Nell’ultimo versetto (v. 35) l’evangelista dice che i due disce­poli raccontano agli Undici la loro esperienza, e la sintetizza in questo modo: raccontano ciò che è accaduto per la via, cioè la spiegazione delle Scritture ad opera dello sconosciuto compagno di viaggio; raccontano di aver riconosciuto il Risorto nella «frazio­ne del pane». Per la comunità cristiana, la Scrittura e l’Eucaristia sono il luogo d’incontro con Gesù risorto. Termina così - e inizia - la storia dei due discepoli in viaggio verso Emmaus: un itinerario che li ha portati dall’incomprensione e dallo scoraggiamento al riconoscimento e alla speranza. Lungo la strada essi sono stati preparati all’incontro di fede con una lezione di esegesi sulle Scritture, ma soltanto dopo aver riconosciuto il Signore, i discepoli sono in grado di parlare della trasformazione interiore dovuta alla spiegazione delle Scritture.
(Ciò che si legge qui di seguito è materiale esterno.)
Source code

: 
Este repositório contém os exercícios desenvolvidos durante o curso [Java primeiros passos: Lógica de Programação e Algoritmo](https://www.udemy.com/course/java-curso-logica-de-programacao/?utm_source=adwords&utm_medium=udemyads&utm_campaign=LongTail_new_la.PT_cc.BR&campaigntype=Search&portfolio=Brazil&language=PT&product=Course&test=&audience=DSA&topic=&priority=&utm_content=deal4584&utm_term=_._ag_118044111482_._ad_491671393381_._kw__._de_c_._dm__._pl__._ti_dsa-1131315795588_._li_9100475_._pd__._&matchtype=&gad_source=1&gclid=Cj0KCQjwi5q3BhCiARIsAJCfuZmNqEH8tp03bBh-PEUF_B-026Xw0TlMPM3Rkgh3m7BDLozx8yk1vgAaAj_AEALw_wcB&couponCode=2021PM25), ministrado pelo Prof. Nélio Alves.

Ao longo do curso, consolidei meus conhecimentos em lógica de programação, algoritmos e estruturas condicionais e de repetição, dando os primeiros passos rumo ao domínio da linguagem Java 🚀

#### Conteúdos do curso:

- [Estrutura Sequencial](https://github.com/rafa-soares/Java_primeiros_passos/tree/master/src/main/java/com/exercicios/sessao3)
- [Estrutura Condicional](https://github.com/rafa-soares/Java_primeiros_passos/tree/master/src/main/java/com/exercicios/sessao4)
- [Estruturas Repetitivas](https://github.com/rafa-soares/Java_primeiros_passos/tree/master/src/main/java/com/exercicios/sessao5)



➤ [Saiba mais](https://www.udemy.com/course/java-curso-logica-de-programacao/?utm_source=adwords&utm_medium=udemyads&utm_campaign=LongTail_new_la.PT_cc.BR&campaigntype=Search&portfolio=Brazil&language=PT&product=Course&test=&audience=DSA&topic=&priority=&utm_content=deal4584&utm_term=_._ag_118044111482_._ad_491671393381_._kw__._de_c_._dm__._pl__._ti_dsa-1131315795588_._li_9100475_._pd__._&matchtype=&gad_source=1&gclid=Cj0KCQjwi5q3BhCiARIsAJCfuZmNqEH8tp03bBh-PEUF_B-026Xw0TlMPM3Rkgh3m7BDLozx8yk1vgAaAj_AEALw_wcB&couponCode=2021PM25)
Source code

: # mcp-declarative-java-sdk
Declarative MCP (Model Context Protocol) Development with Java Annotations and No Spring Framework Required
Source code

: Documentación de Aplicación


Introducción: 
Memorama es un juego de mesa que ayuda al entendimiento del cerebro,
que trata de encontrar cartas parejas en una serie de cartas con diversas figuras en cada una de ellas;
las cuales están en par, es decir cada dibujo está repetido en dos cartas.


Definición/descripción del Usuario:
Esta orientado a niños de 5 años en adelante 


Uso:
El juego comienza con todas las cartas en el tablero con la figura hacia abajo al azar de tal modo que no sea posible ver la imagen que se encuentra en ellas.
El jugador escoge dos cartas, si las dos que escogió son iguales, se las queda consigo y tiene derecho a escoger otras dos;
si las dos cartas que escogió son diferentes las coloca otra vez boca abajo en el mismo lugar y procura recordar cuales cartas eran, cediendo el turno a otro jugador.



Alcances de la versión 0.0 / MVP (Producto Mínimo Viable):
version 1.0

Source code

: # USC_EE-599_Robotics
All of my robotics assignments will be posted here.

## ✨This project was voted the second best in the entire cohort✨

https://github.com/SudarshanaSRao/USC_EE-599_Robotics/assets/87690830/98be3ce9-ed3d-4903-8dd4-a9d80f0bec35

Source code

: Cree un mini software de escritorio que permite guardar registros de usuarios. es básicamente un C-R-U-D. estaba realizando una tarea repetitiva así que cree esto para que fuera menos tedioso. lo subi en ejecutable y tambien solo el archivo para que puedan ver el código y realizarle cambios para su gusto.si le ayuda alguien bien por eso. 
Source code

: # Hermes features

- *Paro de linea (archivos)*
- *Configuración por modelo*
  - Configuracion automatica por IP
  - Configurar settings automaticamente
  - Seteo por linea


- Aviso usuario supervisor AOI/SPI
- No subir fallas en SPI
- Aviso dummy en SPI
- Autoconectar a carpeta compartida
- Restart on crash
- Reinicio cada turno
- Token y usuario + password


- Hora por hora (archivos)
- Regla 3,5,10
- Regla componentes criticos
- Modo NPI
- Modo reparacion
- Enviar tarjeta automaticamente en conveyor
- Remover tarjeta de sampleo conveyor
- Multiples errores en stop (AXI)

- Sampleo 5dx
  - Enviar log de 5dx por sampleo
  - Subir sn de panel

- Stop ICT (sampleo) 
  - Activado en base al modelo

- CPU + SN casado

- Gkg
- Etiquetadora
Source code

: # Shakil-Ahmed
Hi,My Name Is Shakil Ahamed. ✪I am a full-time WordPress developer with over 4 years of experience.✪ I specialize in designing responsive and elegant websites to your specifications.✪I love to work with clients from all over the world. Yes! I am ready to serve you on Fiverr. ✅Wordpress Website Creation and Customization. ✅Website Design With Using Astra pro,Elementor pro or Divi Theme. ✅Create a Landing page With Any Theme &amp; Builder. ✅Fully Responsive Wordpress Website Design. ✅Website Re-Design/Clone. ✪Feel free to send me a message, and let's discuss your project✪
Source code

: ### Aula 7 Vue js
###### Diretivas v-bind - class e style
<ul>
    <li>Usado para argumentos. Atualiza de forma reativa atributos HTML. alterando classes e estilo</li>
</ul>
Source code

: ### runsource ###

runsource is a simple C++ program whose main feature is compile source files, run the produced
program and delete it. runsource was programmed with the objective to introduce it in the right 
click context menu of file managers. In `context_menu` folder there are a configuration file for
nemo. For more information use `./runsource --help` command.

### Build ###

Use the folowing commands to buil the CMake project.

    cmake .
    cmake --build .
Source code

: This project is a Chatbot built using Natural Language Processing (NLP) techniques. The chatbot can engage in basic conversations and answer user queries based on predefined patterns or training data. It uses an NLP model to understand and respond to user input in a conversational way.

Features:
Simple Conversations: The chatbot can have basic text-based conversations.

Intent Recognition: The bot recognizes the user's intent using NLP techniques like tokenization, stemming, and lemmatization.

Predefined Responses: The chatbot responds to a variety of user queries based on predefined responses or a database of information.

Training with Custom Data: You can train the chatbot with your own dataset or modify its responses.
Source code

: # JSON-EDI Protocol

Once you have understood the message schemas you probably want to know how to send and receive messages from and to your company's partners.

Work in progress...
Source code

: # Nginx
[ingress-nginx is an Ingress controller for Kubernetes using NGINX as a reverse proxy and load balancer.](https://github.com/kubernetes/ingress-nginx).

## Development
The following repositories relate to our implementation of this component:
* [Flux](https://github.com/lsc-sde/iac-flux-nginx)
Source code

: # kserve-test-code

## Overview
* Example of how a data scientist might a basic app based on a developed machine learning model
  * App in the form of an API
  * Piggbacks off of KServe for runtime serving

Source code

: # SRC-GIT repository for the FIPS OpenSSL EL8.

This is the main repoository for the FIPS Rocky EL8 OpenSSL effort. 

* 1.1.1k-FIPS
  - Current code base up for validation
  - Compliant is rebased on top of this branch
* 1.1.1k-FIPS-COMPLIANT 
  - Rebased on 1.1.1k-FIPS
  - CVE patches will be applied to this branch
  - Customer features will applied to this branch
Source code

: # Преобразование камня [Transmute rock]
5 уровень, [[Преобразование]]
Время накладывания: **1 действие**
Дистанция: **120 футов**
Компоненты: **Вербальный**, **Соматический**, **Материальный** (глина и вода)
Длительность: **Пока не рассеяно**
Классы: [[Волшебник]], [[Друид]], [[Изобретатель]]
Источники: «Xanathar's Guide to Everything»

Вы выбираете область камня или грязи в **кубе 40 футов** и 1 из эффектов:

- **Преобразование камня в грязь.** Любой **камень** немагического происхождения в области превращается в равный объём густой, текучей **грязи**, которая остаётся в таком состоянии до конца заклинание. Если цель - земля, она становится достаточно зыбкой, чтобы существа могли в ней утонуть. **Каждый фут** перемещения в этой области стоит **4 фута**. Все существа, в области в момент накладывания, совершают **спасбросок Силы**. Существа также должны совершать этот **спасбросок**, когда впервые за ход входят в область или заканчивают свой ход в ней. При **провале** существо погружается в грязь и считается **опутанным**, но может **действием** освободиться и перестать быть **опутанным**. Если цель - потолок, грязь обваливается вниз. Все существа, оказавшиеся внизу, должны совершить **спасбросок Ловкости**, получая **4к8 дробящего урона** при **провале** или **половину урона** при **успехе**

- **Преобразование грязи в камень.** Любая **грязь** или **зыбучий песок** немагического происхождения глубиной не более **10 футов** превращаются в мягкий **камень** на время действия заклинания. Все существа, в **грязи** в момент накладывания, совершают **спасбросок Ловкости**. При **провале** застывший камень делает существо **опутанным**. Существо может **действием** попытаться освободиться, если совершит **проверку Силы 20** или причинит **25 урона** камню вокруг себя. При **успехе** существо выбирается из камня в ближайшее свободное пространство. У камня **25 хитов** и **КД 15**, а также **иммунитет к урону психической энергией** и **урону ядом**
(G. ROSSÈ, Vangelo secondo Luca, Roma, 2003, Città Nuova, pp.266-267)

 

Iniziamo, pertanto, un anno che sarà ricco di esperienze e di “sorprese”: le sorprese dell’Amore di Dio (Cfr. Colletta della XXVIII domenica t.o.). In questo percorso, impegnativo e gioioso al tempo stesso, saremo accompagnati dalla nostra Madre dolcissima, da Maria SS.ma che custodisce noi suoi figli, donandoci la fiducia nell’Amore del Signore e incoraggiandoci alla perseveranza nell’osservanza della Parola salvifica. Per la Diocesi portuense questo anno, poi, sarà un anno di particolare Grazia per la celebrazione dell’anno giubilare mariano che inizia l’8 dicembre 2023 con la solenne Eucarestia in Cattedrale.

A Maria, Madre della Chiesa e Regina della Pace, affido la vita delle nostre comunità, mentre vi benedico tutti con grande affetto.